Re: [PATCH] xen: core dom0 support

From: Jeremy Fitzhardinge
Date: Sat Mar 07 2009 - 04:06:44 EST


Ingo Molnar wrote:
Have i missed a mail of yours perhaps? I dont have any track of you having posted mmap-perf perfcounters results. I grepped my mbox and the last mail i saw from you containing the string "mmap-perf" is from January 20, and it only includes my numbers.


Yes, I think you must have missed a mail. I've attached it for reference, along with a more complete set of measurements I made regarding the series of patches applied (series ending at 1f4f931501e9270c156d05ee76b7b872de486304) to improve pvops performance.
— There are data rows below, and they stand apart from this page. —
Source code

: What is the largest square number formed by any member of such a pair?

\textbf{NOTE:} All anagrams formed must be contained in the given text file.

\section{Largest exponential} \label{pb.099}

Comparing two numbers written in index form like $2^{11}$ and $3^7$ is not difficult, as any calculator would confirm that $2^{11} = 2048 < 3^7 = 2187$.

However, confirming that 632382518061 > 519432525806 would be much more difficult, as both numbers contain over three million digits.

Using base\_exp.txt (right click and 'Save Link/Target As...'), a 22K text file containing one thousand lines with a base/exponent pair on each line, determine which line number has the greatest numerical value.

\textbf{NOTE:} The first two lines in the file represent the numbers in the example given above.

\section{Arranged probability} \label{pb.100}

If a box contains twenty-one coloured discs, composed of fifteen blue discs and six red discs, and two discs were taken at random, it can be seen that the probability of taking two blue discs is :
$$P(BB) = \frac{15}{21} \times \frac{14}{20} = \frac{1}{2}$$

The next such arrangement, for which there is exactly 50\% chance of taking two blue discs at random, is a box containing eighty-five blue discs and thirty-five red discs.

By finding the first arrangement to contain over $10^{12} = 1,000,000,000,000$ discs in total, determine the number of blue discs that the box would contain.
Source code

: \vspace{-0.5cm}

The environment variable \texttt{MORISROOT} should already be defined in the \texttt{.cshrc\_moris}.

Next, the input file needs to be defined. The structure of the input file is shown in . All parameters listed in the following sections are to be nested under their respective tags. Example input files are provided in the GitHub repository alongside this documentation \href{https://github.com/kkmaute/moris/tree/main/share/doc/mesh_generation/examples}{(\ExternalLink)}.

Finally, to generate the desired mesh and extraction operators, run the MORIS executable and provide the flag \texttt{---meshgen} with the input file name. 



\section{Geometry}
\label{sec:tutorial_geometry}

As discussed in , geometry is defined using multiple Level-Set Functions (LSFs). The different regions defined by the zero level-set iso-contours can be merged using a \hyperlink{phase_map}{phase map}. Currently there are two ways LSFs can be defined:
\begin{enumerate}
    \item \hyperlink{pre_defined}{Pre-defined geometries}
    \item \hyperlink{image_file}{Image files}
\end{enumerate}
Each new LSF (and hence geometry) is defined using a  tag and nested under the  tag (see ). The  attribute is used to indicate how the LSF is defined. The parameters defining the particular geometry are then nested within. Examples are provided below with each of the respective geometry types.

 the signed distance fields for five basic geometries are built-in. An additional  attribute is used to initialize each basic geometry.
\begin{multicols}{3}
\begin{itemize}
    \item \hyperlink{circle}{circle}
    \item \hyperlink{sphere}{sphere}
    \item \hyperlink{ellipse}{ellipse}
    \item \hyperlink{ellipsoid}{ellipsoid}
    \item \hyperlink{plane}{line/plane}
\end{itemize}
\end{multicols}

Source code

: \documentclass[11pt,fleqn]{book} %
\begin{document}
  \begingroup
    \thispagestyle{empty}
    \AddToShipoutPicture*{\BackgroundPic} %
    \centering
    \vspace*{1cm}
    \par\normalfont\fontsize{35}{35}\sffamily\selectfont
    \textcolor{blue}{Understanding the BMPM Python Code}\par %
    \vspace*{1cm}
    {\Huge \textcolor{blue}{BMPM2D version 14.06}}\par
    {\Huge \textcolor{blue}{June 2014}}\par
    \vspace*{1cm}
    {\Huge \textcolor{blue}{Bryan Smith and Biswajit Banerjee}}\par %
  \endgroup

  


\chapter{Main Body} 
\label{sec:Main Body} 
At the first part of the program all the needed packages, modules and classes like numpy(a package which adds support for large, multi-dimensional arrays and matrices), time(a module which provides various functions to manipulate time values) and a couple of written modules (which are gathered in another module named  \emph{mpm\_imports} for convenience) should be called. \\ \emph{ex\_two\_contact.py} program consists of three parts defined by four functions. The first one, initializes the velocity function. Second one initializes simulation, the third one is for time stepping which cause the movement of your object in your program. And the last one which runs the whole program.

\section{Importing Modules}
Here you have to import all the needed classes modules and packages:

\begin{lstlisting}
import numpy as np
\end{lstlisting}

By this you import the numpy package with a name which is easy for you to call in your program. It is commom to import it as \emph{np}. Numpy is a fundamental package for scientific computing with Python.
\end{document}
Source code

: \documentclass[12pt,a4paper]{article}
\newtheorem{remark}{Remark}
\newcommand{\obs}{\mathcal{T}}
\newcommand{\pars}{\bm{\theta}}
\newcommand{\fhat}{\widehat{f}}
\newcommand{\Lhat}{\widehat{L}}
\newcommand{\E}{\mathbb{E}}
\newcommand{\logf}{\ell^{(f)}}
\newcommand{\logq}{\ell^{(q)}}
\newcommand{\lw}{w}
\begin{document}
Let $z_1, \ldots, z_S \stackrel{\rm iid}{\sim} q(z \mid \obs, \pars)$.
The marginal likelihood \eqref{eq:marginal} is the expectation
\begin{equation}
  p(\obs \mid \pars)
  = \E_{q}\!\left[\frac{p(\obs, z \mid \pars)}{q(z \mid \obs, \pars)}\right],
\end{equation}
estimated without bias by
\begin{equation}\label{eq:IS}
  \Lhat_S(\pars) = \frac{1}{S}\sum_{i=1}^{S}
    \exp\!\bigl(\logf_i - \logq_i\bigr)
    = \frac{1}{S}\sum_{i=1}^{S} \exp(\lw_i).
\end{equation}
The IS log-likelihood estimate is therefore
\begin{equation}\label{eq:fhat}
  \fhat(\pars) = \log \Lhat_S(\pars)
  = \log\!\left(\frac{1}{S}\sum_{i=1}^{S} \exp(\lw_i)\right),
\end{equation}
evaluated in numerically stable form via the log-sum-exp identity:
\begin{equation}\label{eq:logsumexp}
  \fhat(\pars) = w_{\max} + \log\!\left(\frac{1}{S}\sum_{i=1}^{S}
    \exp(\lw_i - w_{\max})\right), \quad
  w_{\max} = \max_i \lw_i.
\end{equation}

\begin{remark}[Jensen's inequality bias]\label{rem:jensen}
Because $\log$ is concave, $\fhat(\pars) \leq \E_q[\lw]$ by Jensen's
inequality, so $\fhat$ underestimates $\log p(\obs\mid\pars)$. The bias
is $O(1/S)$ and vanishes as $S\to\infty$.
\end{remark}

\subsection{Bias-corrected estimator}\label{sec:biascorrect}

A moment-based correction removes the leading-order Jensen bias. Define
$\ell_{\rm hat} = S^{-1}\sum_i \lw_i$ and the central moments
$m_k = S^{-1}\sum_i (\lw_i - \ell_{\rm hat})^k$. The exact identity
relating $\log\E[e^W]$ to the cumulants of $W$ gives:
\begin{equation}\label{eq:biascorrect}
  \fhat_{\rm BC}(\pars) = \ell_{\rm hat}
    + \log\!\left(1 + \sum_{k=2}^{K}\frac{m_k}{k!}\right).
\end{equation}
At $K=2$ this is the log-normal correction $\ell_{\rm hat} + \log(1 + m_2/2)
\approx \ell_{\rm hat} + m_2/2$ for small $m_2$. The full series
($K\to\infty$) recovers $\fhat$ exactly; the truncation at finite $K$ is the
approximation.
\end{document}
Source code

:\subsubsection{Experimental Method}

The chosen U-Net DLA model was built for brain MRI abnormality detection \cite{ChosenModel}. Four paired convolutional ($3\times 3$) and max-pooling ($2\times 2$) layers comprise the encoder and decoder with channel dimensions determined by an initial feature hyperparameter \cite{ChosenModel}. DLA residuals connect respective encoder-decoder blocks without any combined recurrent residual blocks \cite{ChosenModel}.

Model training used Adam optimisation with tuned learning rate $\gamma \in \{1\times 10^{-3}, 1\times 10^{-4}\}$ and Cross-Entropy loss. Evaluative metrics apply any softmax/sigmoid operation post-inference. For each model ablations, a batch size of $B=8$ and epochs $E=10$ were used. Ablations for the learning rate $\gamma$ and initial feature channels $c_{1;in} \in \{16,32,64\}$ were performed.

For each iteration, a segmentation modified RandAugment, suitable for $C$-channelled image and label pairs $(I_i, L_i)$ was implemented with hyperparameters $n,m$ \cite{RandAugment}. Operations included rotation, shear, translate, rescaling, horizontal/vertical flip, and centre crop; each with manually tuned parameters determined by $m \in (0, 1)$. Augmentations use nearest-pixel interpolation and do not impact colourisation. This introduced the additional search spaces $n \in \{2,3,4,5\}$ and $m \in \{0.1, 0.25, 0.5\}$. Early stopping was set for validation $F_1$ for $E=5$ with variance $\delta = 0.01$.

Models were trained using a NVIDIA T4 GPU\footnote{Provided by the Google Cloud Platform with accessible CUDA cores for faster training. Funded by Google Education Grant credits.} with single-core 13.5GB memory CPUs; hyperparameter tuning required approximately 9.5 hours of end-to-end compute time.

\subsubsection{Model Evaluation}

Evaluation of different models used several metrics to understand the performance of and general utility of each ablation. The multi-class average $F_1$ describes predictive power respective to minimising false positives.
My results showed a dramatic drop in cache references (from about 300% pvop vs non-pvop, down to 125% with the full set of patches applied), but it didn't seem to make much of an effect on the overall wallclock time. I'm a bit sceptical of the numbers here because, while each run's passes are fairly consistent, booting and remeasuring seemed to cause larger variations than we're looking at. It would be easy to handwave it away with "cache effects", but its not very satisfying.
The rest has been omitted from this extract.